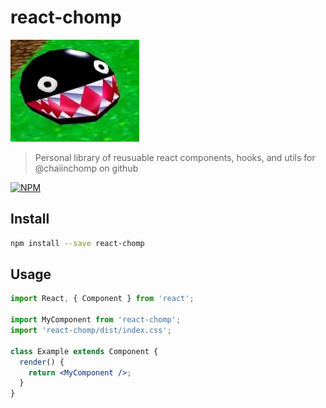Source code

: # react-chomp

![chomp](./docs/chomp.png)

> Personal library of reusuable react components, hooks, and utils for @chaiinchomp on github

[![NPM](https://img.shields.io/npm/v/react-chomp.svg)](https://www.npmjs.com/package/react-chomp)

## Install

```bash
npm install --save react-chomp
```

## Usage

```jsx
import React, { Component } from 'react';

import MyComponent from 'react-chomp';
import 'react-chomp/dist/index.css';

class Example extends Component {
  render() {
    return <MyComponent />;
  }
}
```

────

▶ **Task description**:
Copy out all of the listing word for word, but skip the images.

▶ **Response for this exercise**:
Source code

: # react-chomp

![chomp](./docs/chomp.png)

> Personal library of reusuable react components, hooks, and utils for @chaiinchomp on github

[![NPM](https://img.shields.io/npm/v/react-chomp.svg)](https://www.npmjs.com/package/react-chomp)

## Install

```bash
npm install --save react-chomp
```

## Usage

```jsx
import React, { Component } from 'react';

import MyComponent from 'react-chomp';
import 'react-chomp/dist/index.css';

class Example extends Component {
  render() {
    return <MyComponent />;
  }
}
```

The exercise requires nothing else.